* EXERCISE
Output all entries exactly; images excluded.

━━━ THE INPUT

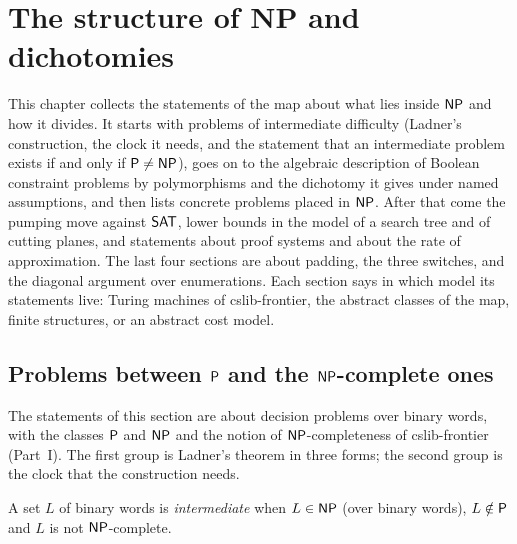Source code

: \chapter{The structure of NP and dichotomies}
\label{chap:structure}

This chapter collects the statements of the map about what lies inside $\mathsf{NP}$ and how it divides.
It starts with problems of intermediate difficulty (Ladner's construction, the clock it needs, and the
statement that an intermediate problem exists if and only if $\mathsf{P} \neq \mathsf{NP}$), goes on to the
algebraic description of Boolean constraint problems by polymorphisms and the dichotomy it gives
under named assumptions, and then lists concrete problems placed in $\mathsf{NP}$. After that come the
pumping move against $\mathsf{SAT}$, lower bounds in the model of a search tree and of cutting planes, and
statements about proof systems and about the rate of approximation. The last four sections are about
padding, the three switches, and the diagonal argument over enumerations. Each section says in which
model its statements live: Turing machines of cslib-frontier, the abstract classes of the map, finite
structures, or an abstract cost model.

\section{Problems between $\mathsf{P}$ and the $\mathsf{NP}$-complete ones}
\label{sec:structure-ladner}

The statements of this section are about decision problems over binary words, with the classes
$\mathsf{P}$ and $\mathsf{NP}$ and the notion of $\mathsf{NP}$-completeness of cslib-frontier (Part~I). The first
group is Ladner's theorem in three forms; the second group is the clock that the construction
needs.

\begin{definition}
  \label{def:structure-intermedio}
  \leanok
  A set $L$ of binary words is \emph{intermediate} when $L \in \mathsf{NP}$ (over binary words), $L
  \notin \mathsf{P}$ and $L$ is not $\mathsf{NP}$-complete.
  \own{}
\end{definition}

━━━━━━

* SOLUTION FOR THIS EXERCISE
Source code

: \chapter{The structure of NP and dichotomies}
\label{chap:structure}

This chapter collects the statements of the map about what lies inside $\mathsf{NP}$ and how it divides.
It starts with problems of intermediate difficulty (Ladner's construction, the clock it needs, and the
statement that an intermediate problem exists if and only if $\mathsf{P} \neq \mathsf{NP}$), goes on to the
algebraic description of Boolean constraint problems by polymorphisms and the dichotomy it gives
under named assumptions, and then lists concrete problems placed in $\mathsf{NP}$. After that come the
pumping move against $\mathsf{SAT}$, lower bounds in the model of a search tree and of cutting planes, and
statements about proof systems and about the rate of approximation. The last four sections are about
padding, the three switches, and the diagonal argument over enumerations. Each section says in which
model its statements live: Turing machines of cslib-frontier, the abstract classes of the map, finite
structures, or an abstract cost model.

\section{Problems between $\mathsf{P}$ and the $\mathsf{NP}$-complete ones}
\label{sec:structure-ladner}

The statements of this section are about decision problems over binary words, with the classes
$\mathsf{P}$ and $\mathsf{NP}$ and the notion of $\mathsf{NP}$-completeness of cslib-frontier (Part~I). The first
group is Ladner's theorem in three forms; the second group is the clock that the construction
needs.

\begin{definition}
  \label{def:structure-intermedio}
  \leanok
  A set $L$ of binary words is \emph{intermediate} when $L \in \mathsf{NP}$ (over binary words), $L
  \notin \mathsf{P}$ and $L$ is not $\mathsf{NP}$-complete.
  \own{}
\end{definition}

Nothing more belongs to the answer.